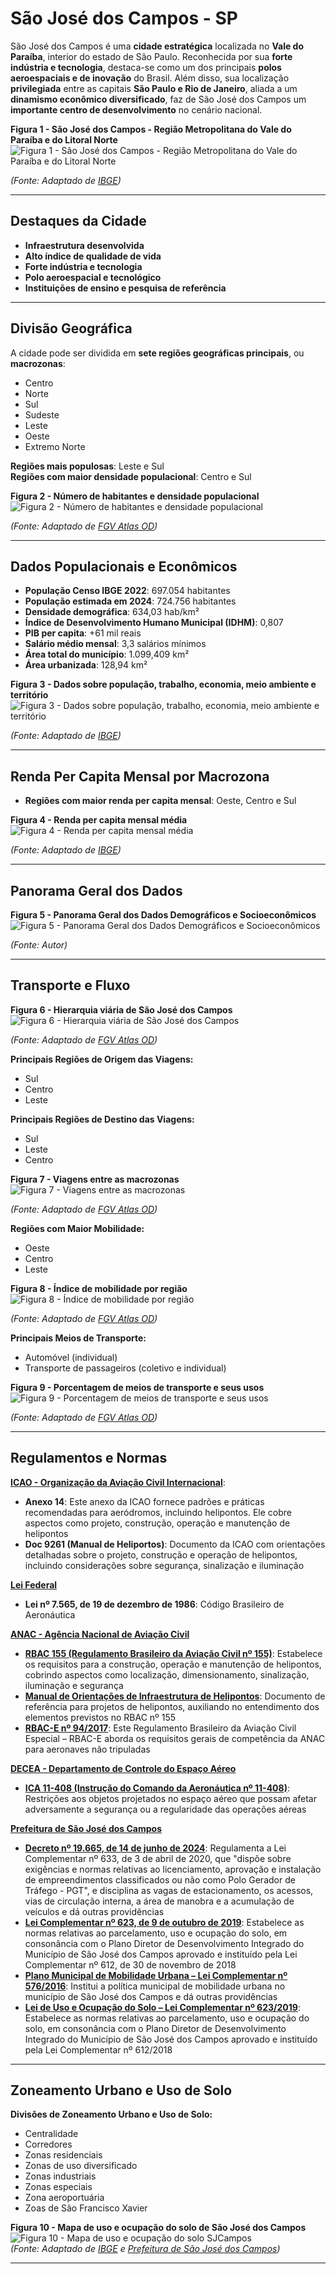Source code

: # **São José dos Campos - SP** 

São José dos Campos é uma **cidade estratégica** localizada no **Vale do Paraíba**, interior do estado de São Paulo. Reconhecida por sua **forte indústria e tecnologia**, destaca-se como um dos principais **polos aeroespaciais e de inovação** do Brasil. Além disso, sua localização **privilegiada** entre as capitais **São Paulo e Rio de Janeiro**, aliada a um **dinamismo econômico diversificado**, faz de São José dos Campos um **importante centro de desenvolvimento** no cenário nacional.

**Figura 1 - São José dos Campos - Região Metropolitana do Vale do Paraíba e do Litoral Norte**  
![Figura 1 - São José dos Campos - Região Metropolitana do Vale do Paraíba e do Litoral Norte](assets/aaa.jpg)  

*(Fonte: Adaptado de [IBGE](https://www.ibge.gov.br/geociencias/organizacao-do-territorio/estrutura-territorial/18354-recortes-metropolitanos-e-aglomeracoes-urbanas.html))* 

---

## Destaques da Cidade 
 
- **Infraestrutura desenvolvida** 
- **Alto índice de qualidade de vida** 
- **Forte indústria e tecnologia**
- **Polo aeroespacial e tecnológico** 
- **Instituições de ensino e pesquisa de referência**  

---

## Divisão Geográfica  

A cidade pode ser dividida em **sete regiões geográficas principais**, ou **macrozonas**:  

- Centro  
- Norte 
- Sul  
- Sudeste 
- Leste  
- Oeste  
- Extremo Norte

**Regiões mais populosas**: Leste e Sul  
**Regiões com maior densidade populacional**: Centro e Sul 

**Figura 2 - Número de habitantes e densidade populacional**  
![Figura 2 - Número de habitantes e densidade populacional](assets/figura1.jpg)  

*(Fonte: Adaptado de [FGV Atlas OD](https://www.sjc.sp.gov.br/media/56152/atlas_origem_destino_baixa_res.pdf))*  

---

## Dados Populacionais e Econômicos  
  
- **População Censo IBGE 2022**: 697.054 habitantes  
- **População estimada em 2024**: 724.756 habitantes  
- **Densidade demográfica**: 634,03 hab/km²   
- **Índice de Desenvolvimento Humano Municipal (IDHM)**: 0,807  
- **PIB per capita**: +61 mil reais  
- **Salário médio mensal**: 3,3 salários mínimos    
- **Área total do município**: 1.099,409 km²  
- **Área urbanizada**: 128,94 km²

**Figura 3 - Dados sobre população, trabalho, economia, meio ambiente e território**  
![Figura 3 - Dados sobre população, trabalho, economia, meio ambiente e território](assets/figura2.jpg)  

*(Fonte: Adaptado de [IBGE](https://cidades.ibge.gov.br/brasil/sp/sao-jose-dos-campos/panorama))*

---

## Renda Per Capita Mensal por Macrozona

- **Regiões com maior renda per capita mensal**: Oeste, Centro e Sul

**Figura 4 - Renda per capita mensal média**  
![Figura 4 - Renda per capita mensal média](assets/figura3.jpg)  

*(Fonte: Adaptado de [IBGE](https://cidades.ibge.gov.br/brasil/sp/sao-jose-dos-campos/panorama))*  

---

## Panorama Geral dos Dados  

**Figura 5 - Panorama Geral dos Dados Demográficos e Socioeconômicos**  
![Figura 5 - Panorama Geral dos Dados Demográficos e Socioeconômicos](assets/figura4.jpg)  

*(Fonte: Autor)*  

---

## Transporte e Fluxo 
 
**Figura 6 - Hierarquia viária de São José dos Campos**  
![Figura 6 - Hierarquia viária de São José dos Campos](assets/figura5.jpg)  

*(Fonte: Adaptado de [FGV Atlas OD](https://www.sjc.sp.gov.br/media/56152/atlas_origem_destino_baixa_res.pdf))*   

**Principais Regiões de Origem das Viagens:** 
 
- Sul
- Centro
- Leste

**Principais Regiões de Destino das Viagens:**
  
- Sul
- Leste
- Centro

**Figura 7 - Viagens entre as macrozonas**  
![Figura 7 - Viagens entre as macrozonas](assets/figura6.jpg)  

*(Fonte: Adaptado de [FGV Atlas OD](https://www.sjc.sp.gov.br/media/56152/atlas_origem_destino_baixa_res.pdf))*   

**Regiões com Maior Mobilidade:** 
 
- Oeste
- Centro
- Leste

**Figura 8 - Índice de mobilidade por região**  
![Figura 8 - Índice de mobilidade por região](assets/figura7.jpg)  

*(Fonte: Adaptado de [FGV Atlas OD](https://www.sjc.sp.gov.br/media/56152/atlas_origem_destino_baixa_res.pdf))* 

**Principais Meios de Transporte:** 
 
- Automóvel (individual)
- Transporte de passageiros (coletivo e individual)

**Figura 9 - Porcentagem de meios de transporte e seus usos**  
![Figura 9 - Porcentagem de meios de transporte e seus usos](assets/a.jpg)  

*(Fonte: Adaptado de [FGV Atlas OD](https://www.sjc.sp.gov.br/media/56152/atlas_origem_destino_baixa_res.pdf))*   

---

## Regulamentos e Normas

**[ICAO - Organização da Aviação Civil Internacional](https://www.icao.int/Pages/default.aspx)**:  

- **Anexo 14**: Este anexo da ICAO fornece padrões e práticas recomendadas para aeródromos, incluindo helipontos. Ele cobre aspectos como projeto, construção, operação e manutenção de helipontos  
- **Doc 9261 (Manual de Heliportos)**: Documento da ICAO com orientações detalhadas sobre o projeto, construção e operação de helipontos, incluindo considerações sobre segurança, sinalização e iluminação 

**[Lei Federal](https://www.planalto.gov.br/ccivil_03/leis/l7565compilado.htm#:~:text=LEI%20N%C2%BA%207.565%2C%20DE%2019%20DE%20DEZEMBRO%20DE%201986.&text=Disp%C3%B5e%20sobre%20o%20C%C3%B3digo%20Brasileiro%20de%20Aeron%C3%A1utica.&text=Art.,C%C3%B3digo%20e%20pela%20legisla%C3%A7%C3%A3o%20complementar.)**  

- **Lei nº 7.565, de 19 de dezembro de 1986**: Código Brasileiro de Aeronáutica  

**[ANAC - Agência Nacional de Aviação Civil](https://www.gov.br/anac/pt-br)** 
 
- **[RBAC 155 (Regulamento Brasileiro da Aviação Civil nº 155)](https://www.anac.gov.br/assuntos/legislacao/legislacao-1/rbha-e-rbac/rbac/rbac-155)**: Estabelece os requisitos para a construção, operação e manutenção de helipontos, cobrindo aspectos como localização, dimensionamento, sinalização, iluminação e segurança 
- **[Manual de Orientações de Infraestrutura de Helipontos](https://www.gov.br/anac/pt-br/assuntos/regulados/aeroportos-e-aerodromos/cadastro-de-aerodromos/procedimentos-para-aerodromos-privados/manual_orientacoes_infraestrutura_helipontos.pdf)**: Documento de referência para projetos de helipontos, auxiliando no entendimento dos elementos previstos no RBAC nº 155
- **[RBAC-E nº 94/2017](https://www.anac.gov.br/assuntos/legislacao/legislacao-1/rbha-e-rbac/rbac/rbac-e-94)**: Este Regulamento Brasileiro da Aviação Civil Especial – RBAC-E aborda os requisitos gerais de competência da ANAC para aeronaves não tripuladas

**[DECEA - Departamento de Controle do Espaço Aéreo](https://www.decea.mil.br)** 
 
- **[ICA 11-408 (Instrução do Comando da Aeronáutica nº 11-408)](https://sysaga.decea.mil.br/download/32.)**: Restrições aos objetos projetados no espaço aéreo que possam afetar adversamente a segurança ou a regularidade das operações aéreas

**[Prefeitura de São José dos Campos](https://www.sjc.sp.gov.br)** 

- **[Decreto nº 19.665, de 14 de junho de 2024](https://www.sjc.sp.gov.br/media/289924/decreto-pgt_19665-2024.pdf)**: Regulamenta a Lei Complementar nº 633, de 3 de abril de 2020, que "dispõe sobre exigências e normas relativas ao licenciamento, aprovação e instalação de empreendimentos classificados ou não como Polo Gerador de Tráfego - PGT", e disciplina as vagas de estacionamento, os acessos, vias de circulação interna, a área de manobra e a acumulação de veículos e dá outras providências
- **[Lei Complementar nº 623, de 9 de outubro de 2019](https://www.sjc.sp.gov.br/media/198888/lc-623_19-alterada-pela-lc632_20_atualizjun2022.pdf)**: Estabelece as normas relativas ao parcelamento, uso e ocupação do solo, em consonância com o Plano Diretor de Desenvolvimento Integrado do Município de São José dos Campos aprovado e instituído pela Lei Complementar nº 612, de 30 de novembro de 2018 
- **[Plano Municipal de Mobilidade Urbana – Lei Complementar nº 576/2016](https://www.sjc.sp.gov.br/media/148068/lc_576_2016-plano_de_mobilidade_urbana-planmob.pdf)**: Institui a política municipal de mobilidade urbana no município de São José dos Campos e dá outras providências  
- **[Lei de Uso e Ocupação do Solo – Lei Complementar nº 623/2019](https://www.sjc.sp.gov.br/media/198888/lc-623_19-alterada-pela-lc632_20_atualizjun2022.pdf)**: Estabelece as normas relativas ao parcelamento, uso e ocupação do solo, em consonância com o Plano Diretor de Desenvolvimento Integrado do Município de São José dos Campos aprovado e instituído pela Lei Complementar nº 612/2018  

---

## Zoneamento Urbano e Uso de Solo 

**Divisões de Zoneamento Urbano e Uso de Solo:** 

- Centralidade
- Corredores
- Zonas residenciais
- Zonas de uso diversificado
- Zonas industriais
- Zonas especiais
- Zona aeroportuária
- Zoas de São Francisco Xavier

**Figura 10 - Mapa de uso e ocupação do solo de São José dos Campos**  
![Figura 10 - Mapa de uso e ocupação do solo SJCampos](assets/figura9.png)  
*(Fonte: Adaptado de [IBGE](https://www.ibge.gov.br/geociencias/organizacao-do-territorio/malhas-territoriais/15774-malhas.html) e [Prefeitura de São José dos Campos](https://www.sjc.sp.gov.br/servicos/urbanismo-e-sustentabilidade/planejamento-urbano/zoneamento/consulta-de-zoneamento/))*  

---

● ● ●

In the entries above, find each line that has the word "macrozonas". Copy it.

— Solution —
A cidade pode ser dividida em **sete regiões geográficas principais**, ou **macrozonas**:  
**Figura 7 - Viagens entre as macrozonas**  
![Figura 7 - Viagens entre as macrozonas](assets/figura6.jpg)  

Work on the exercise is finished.